By Tara Carman, Vancouver Sun

Canada has become a country that favours temporary over permanent residents, exploits would-be immigrants for cheap labour and draws international criticism for its treatment of refugees under the current federal government, charged a report released Tuesday.

By Tara Carman, Vancouver Sun

Canada has become a country that favours temporary over permanent residents, exploits would-be immigrants for cheap labour and draws international criticism for its treatment of refugees under the current federal government, charged a report released Tuesday.

“Immigration … which is the idea of immigrants coming to Canada, having permanent residency, eventually becoming citizens, does not exist in Canada,” said Harsha Walia, a co-author of the report entitled Never Home: Legislating Discrimination in Canadian Immigration. “There are more people who come on temporary permits than those who immigrate permanently. Even those who do immigrate permanently have what’s increasingly becoming conditional permanent residency,” she said, citing changes which allow a sponsored spouse to lose permanent residence if the relationship ends within two years as one example affecting vulnerable immigrant women in particular.

In 2008, the number of temporary residents entering Canada exceeded the number of permanent residents for the first time, the report notes.

Former immigration minister Jason Kenney called the notion that permanent residents are being eclipsed by temporary residents in the workforce “complete rubbish,” accusing the group behind the report, No One Is Illegal, of being a “Trotskyite, anarchist organization” opposed to any and all immigration laws.

“When they dishonestly claim that we have displaced permanent residency migration with temporary residency, they are, as with everything, lying … The average annual number of permanent residents admitted to Canada since the Conservative government took office has been close to 260,000, which is a record high, the highest sustained level in our history.”

He said the number of temporary residents are up because Canada has issued more permits for visitors and students.

Citizenship and Immigration Canada figures show that 279,565 temporary workers came to Canada in 2013. This figure does not include foreign students or visitors. The same year, Canada welcomed 258,953 permanent residents.

The majority of temporary workers came under the International Mobility Program, a youth exchange program based on reciprocal agreements with other wealthy countries, and the temporary foreign worker program.

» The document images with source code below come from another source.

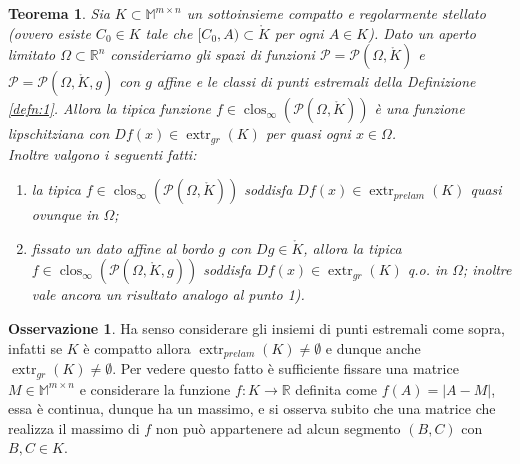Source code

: \documentclass[a4paper,11pt]{book}
\theoremstyle{plain}
\newtheorem{teo}{Teorema}[chapter]
\theoremstyle{definition}
\newtheorem{oss}[defn]{Osservazione}
\theoremstyle{remark}
\newcommand{\R}{\mathbb{R}}
\newcommand{\M}{\mathbb{M}}
\DeclareMathOperator{\clos}{clos}
\DeclareMathOperator{\extr}{extr}
\begin{document}
\begin{teo}
	Sia $K\subset \M^{m\times n}$ un sottoinsieme compatto e regolarmente stellato (ovvero esiste $C_0\in K$ tale che $[C_0,A)\subset \mathring{K}$ per ogni $A\in K$). Dato un aperto limitato $\Omega\subset \R^n$ consideriamo gli spazi di funzioni $\mathscr{P}=\mathscr{P}(\Omega,\mathring{K})$ e $\mathscr{P}=\mathscr{P}(\Omega,\mathring{K},g)$ con $g$ affine e le classi di punti estremali della Definizione \ref{defn:1}. Allora la tipica funzione $f\in\clos_{\infty}(\mathscr{P}(\Omega,\mathring{K}))$ è una funzione lipschitziana con $Df(x)\in\extr_{gr}(K)$ per quasi ogni $x\in\Omega$.\\
	Inoltre valgono i seguenti fatti:
	\begin{enumerate}[1)]
		\item la tipica $f\in\clos_{\infty}(\mathscr{P}(\Omega,\mathring{K}))$ soddisfa $Df(x)\in\extr_{prelam}(K)$ quasi ovunque in $\Omega$;
		\item fissato un dato affine al bordo $g$ con $Dg\in\mathring{K}$, allora la tipica $f\in\clos_{\infty}(\mathscr{P}(\Omega,\mathring{K},g))$ soddisfa $Df(x)\in\extr_{gr}(K)$ q.o. in $\Omega$; inoltre vale ancora un risultato analogo al punto \textit{1)}.
	\end{enumerate}
\end{teo}
\begin{oss}
	Ha senso considerare gli insiemi di punti estremali come sopra, infatti se $K$ è compatto allora $\extr_{prelam}(K)\neq \emptyset$ e dunque anche $\extr_{gr}(K)\neq\emptyset$. Per vedere questo fatto è sufficiente fissare una matrice $M\in\M^{m\times n}$ e considerare la funzione $f:K\to\R$ definita come $f(A) = |A-M|$, essa è continua, dunque ha un massimo, e si osserva subito che una matrice che realizza il massimo di $f$ non può appartenere ad alcun segmento $(B,C)$ con $B,C\in K$. 
\end{oss}
\end{document}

The latter was overhauled after media reports revealed some employers were using it to hire foreigners instead of Canadians at lower wages. The Conservative government brought in a number of reforms aimed at protecting Canadian workers and punishing employers found to have broken the rules. None of these reforms, however, address the precarious status of migrant workers whose residency in Canada is often tied to a single employer, creating a situation ripe for abuse, the report argues.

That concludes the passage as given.